The justice department can publicly release investigative materials from a sex-trafficking case against Ghislaine Maxwell, the longtime confidant of Jeffrey Epstein, a federal judge said on Tuesday.

Judge Paul A Engelmayer ruled after the justice department in November asked two judges in New York to unseal grand jury transcripts and exhibits from Maxwell and Epstein’s cases, along with investigative materials that could amount to hundreds or thousands of previously unreleased documents.

The ruling, in the wake of the passage last month of the Epstein Files Transparency Act, means the records could be made public within 10 days. The law requires the justice department to provide Epstein-related records to the public in a searchable format by 19 December.

Engelmayer is the second judge to allow the justice department to publicly disclose previously secret Epstein court records. Last week, a judge in Florida granted the department’s request to release transcripts from an abandoned federal grand jury investigation into Epstein in the 2000s.

A request to release records from Epstein’s 2019 sex-trafficking case is still pending.

The justice department said Congress intended the unsealing when it passed the transparency act, which Donald Trump signed into law last month.

Three judges – two in New York and one in Florida – had previously refused an unusual department request to unseal grand jury transcripts.

The latest request, though, dramatically enlarged the files that the department said it planned to release to encompass 18 categories of investigative materials gathered in the vast sex-trafficking investigation.

Epstein, a financier, was arrested in July 2019 on sex trafficking charges, a month before he was found dead in a federal jail cell. The death was ruled a suicide. Maxwell was convicted of sex-trafficking charges in December 2021. She is serving a 20-year prison sentence.
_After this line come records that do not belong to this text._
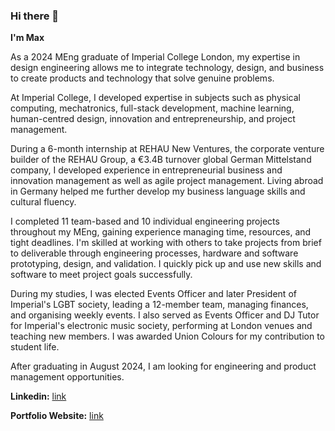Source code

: ### Hi there 👋

**I'm Max**

As a 2024 MEng graduate of Imperial College London, my expertise in design engineering allows me to integrate technology, design, and business to create products and technology that solve genuine problems.

At Imperial College, I developed expertise in subjects such as physical computing, mechatronics, full-stack development, machine learning, human-centred design, innovation and entrepreneurship, and project management.

During a 6-month internship at REHAU New Ventures, the corporate venture builder of the REHAU Group, a €3.4B turnover global German Mittelstand company, I developed experience in entrepreneurial business and innovation management as well as agile project management. Living abroad in Germany helped me further develop my business language skills and cultural fluency.

I completed 11 team-based and 10 individual engineering projects throughout my MEng, gaining experience managing time, resources, and tight deadlines. I'm skilled at working with others to take projects from brief to deliverable through engineering processes, hardware and software prototyping, design, and validation. I quickly pick up and use new skills and software to meet project goals successfully.

During my studies, I was elected Events Officer and later President of Imperial's LGBT society, leading a 12-member team, managing finances, and organising weekly events. I also served as Events Officer and DJ Tutor for Imperial's electronic music society, performing at London venues and teaching new members. I was awarded Union Colours for my contribution to student life.

After graduating in August 2024, I am looking for engineering and product management opportunities.

**Linkedin:** [link](https://www.linkedin.com/in/maximilian-matthews/)

**Portfolio Website:** [link](http://mlm20.github.io/)


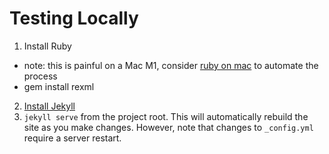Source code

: # Testing Locally

1. Install Ruby
  - note: this is painful on a Mac M1, consider [ruby on mac](https://www.rubyonmac.dev/) to automate the process
  - gem install rexml
2. [Install Jekyll](https://jekyllrb.com/docs/installation/)
3. `jekyll serve` from the project root. This will automatically rebuild the site as you make changes. However, note that changes to `_config.yml` require a server restart.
Maxwell, a British socialite, was moved over the summer from a federal prison in Florida to a prison camp in Texas as her criminal case generated renewed public attention.

In response to a request by the New York judges for more specifics on what it would release, the department said in recent submissions in Manhattan federal court that the materials would include 18 categories including search warrants, financial records, survivor interview notes, electronic device data and material from earlier Epstein investigations in Florida.

The government said it was conferring with survivors and their lawyers and planned to redact records to ensure protection of survivors’ identities and prevent the dissemination of sexualized images.

Tens of thousands of pages of records pertaining to Epstein and Maxwell have already been released through lawsuits, public disclosures and Freedom of Information Act requests.

Many of the materials the justice department plans to release stem from reports, photographs, videos and other materials gathered by police in Palm Beach, Florida, and the US attorney’s office there, both of which investigated Epstein in the mid-2000s.

Last year, a Florida judge ordered the release of about 150 pages of transcripts from a state grand jury that investigated Epstein in 2006. On 5 December 2025, at the justice department’s request, a Florida judge ordered the unsealing of transcripts from a federal grand jury there that also investigated Epstein.

That investigation ended in 2008 with a then-secret arrangement that allowed Epstein to avoid federal charges by pleading guilty to a state prostitution charge. He served 13 months in a jail work-release program.